The Government of Azerbaijan sustained its trafficking prevention efforts during the reporting period. The National Referral Mechanism (NRM), which serves as the national coordinating body of relevant ministries responsible for fighting trafficking, met twice during the reporting period. Many working-level officials in the NRM appeared to be focused mainly on sex trafficking and to have a limited understanding of labor trafficking indicators.

The government provided the equivalent of $62,000 in assistance to NGOs working on trafficking issues in 2011, compared with the equivalent of approximately $56,700 provided in 2010. Additionally, the MIA recognized the work of 10 NGOs involved in anti-trafficking issues, awarding each organization the equivalent $1,200. The government disseminated tens of thousands of anti-trafficking booklets, pocket cards, posters, and DVDs to teachers and students, as well as methodological guides to government and shelter officials; these materials were developed by international organizations. The government continued to run trafficking awareness public service announcements, developed by NGOs, on major TV networks, and the MIA ATD placed anti-trafficking messages in more than 50 newspapers. The government continued to fund an NGO-operated trafficking hotline that served to provide information to the public and assist potential victims of trafficking; seven of the 15,768 phone calls came from possible sex trafficking victims and all seven cases were investigated.

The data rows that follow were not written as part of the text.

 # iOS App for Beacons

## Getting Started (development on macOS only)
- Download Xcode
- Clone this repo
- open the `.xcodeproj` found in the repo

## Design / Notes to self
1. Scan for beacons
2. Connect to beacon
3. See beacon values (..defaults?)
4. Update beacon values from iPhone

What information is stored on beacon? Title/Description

The government does not have an effective birth registration process for home births, leaving some Azerbaijani citizens without legitimate identification documents, thus vulnerable to trafficking. During the year, the government reported that it provided 16 undocumented children and 46 undocumented adults with identification documents. The government did not take actions to reduce the demand for commercial sex acts. The Government of Azerbaijan has a 2009-2013 action plan to combat trafficking.